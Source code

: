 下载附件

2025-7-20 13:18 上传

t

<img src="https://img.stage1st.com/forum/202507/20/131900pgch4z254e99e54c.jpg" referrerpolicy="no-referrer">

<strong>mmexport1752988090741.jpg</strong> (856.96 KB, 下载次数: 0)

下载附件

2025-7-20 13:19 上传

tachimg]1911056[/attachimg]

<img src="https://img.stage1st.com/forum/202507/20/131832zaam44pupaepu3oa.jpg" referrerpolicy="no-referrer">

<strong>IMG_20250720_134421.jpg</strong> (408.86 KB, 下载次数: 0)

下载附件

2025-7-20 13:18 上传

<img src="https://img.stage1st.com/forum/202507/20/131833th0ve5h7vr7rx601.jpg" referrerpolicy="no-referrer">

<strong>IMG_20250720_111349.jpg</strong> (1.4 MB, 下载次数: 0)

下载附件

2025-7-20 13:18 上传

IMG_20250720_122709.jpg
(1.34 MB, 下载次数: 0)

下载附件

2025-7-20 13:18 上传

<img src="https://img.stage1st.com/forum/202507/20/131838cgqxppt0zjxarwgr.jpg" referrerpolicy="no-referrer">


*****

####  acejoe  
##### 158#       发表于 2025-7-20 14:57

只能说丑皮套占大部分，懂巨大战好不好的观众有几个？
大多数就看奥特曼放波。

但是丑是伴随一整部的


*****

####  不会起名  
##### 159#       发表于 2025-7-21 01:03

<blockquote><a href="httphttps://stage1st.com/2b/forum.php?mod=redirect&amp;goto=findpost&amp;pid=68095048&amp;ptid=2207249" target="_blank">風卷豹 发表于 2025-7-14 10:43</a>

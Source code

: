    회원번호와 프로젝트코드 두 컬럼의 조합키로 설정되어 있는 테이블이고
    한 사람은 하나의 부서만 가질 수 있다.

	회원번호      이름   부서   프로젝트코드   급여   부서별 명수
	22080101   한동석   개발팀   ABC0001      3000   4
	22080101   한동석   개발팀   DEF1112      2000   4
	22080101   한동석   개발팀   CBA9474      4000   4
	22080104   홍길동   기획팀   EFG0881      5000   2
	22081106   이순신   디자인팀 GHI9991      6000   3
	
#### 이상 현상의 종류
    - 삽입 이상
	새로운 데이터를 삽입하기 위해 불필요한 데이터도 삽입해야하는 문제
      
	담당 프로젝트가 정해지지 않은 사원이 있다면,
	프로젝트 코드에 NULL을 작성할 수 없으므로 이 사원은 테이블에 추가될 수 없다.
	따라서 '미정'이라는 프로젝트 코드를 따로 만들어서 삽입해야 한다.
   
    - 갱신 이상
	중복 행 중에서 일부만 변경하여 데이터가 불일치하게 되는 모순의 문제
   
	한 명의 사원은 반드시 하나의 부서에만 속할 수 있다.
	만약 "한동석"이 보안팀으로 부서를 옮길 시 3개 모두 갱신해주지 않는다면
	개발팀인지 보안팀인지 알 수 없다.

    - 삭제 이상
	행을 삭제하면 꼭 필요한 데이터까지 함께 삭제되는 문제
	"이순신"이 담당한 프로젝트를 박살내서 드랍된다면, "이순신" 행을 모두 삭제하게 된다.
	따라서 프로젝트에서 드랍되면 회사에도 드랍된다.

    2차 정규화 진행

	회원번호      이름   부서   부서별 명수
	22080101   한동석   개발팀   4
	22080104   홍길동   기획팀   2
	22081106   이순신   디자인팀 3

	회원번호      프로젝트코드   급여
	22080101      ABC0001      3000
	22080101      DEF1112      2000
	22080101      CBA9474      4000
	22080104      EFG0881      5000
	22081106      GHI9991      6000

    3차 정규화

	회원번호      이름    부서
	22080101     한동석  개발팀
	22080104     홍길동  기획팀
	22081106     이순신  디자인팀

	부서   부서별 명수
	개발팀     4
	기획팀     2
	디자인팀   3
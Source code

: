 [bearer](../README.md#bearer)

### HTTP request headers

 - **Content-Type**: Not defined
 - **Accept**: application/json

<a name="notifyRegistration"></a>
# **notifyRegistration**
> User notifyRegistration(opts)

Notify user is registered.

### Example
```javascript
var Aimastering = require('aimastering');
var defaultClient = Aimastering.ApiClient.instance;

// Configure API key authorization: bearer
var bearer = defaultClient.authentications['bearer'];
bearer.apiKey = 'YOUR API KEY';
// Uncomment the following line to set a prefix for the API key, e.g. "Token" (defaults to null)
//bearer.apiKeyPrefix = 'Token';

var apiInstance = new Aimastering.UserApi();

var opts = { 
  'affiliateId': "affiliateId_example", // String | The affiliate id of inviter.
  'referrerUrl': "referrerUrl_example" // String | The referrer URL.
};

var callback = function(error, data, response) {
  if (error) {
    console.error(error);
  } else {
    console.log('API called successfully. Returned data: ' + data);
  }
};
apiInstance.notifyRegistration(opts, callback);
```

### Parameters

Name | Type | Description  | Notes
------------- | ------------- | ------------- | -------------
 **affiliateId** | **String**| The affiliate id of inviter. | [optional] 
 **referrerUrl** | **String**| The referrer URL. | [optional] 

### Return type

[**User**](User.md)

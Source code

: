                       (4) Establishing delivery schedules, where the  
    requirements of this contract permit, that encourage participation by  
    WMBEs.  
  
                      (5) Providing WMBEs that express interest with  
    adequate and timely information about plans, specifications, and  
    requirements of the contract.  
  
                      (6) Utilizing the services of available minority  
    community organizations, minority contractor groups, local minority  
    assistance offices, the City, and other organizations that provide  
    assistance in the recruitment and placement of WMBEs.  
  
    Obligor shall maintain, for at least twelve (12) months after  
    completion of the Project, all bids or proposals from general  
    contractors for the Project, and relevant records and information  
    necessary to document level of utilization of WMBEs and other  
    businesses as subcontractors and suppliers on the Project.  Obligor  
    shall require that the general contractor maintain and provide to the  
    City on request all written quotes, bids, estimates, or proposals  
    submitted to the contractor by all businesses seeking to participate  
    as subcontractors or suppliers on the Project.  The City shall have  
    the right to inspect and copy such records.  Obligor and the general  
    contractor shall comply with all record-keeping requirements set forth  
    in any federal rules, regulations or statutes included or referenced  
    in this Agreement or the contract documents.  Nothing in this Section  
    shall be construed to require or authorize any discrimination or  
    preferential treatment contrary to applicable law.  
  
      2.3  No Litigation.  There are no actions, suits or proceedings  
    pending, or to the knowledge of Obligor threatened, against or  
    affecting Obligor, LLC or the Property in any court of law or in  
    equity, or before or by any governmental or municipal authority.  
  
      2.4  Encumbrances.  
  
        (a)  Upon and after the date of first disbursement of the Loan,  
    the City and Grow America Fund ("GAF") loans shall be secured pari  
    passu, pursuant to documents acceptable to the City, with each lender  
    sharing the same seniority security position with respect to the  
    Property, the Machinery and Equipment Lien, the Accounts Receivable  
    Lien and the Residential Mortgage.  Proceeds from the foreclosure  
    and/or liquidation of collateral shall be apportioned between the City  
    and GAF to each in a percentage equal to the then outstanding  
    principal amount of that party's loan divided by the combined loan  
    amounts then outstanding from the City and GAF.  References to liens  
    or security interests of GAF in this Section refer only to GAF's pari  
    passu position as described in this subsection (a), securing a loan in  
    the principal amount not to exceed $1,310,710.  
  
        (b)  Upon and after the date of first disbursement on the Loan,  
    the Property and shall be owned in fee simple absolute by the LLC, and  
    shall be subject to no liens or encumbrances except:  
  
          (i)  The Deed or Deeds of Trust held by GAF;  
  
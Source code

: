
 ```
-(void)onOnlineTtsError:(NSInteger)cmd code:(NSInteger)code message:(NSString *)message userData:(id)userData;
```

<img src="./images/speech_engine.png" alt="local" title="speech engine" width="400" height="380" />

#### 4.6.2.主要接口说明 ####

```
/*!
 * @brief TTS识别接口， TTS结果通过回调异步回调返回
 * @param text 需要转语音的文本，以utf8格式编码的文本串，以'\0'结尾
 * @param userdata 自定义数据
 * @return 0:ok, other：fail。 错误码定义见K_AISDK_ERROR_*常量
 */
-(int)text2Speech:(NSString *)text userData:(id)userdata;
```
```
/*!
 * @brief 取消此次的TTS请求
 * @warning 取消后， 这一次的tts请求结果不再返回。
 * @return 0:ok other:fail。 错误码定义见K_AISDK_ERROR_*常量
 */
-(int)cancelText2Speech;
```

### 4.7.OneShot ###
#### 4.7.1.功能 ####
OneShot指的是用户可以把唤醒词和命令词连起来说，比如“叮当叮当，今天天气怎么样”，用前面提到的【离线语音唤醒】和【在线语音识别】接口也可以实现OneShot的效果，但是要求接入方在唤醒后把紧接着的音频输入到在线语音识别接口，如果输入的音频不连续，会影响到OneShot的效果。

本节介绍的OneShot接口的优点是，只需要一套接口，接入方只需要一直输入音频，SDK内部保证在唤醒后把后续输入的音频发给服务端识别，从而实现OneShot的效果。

^^^^^^^^

* To do: Keeping every character as it is, restate the lines above that run from the line with "pending, or to" through the line with "the City and Grow", both included, and nothing else.

* Output below:
    pending, or to the knowledge of Obligor threatened, against or  
    affecting Obligor, LLC or the Property in any court of law or in  
    equity, or before or by any governmental or municipal authority.  
  
      2.4  Encumbrances.  
  
        (a)  Upon and after the date of first disbursement of the Loan,  
    the City and Grow America Fund ("GAF") loans shall be secured pari  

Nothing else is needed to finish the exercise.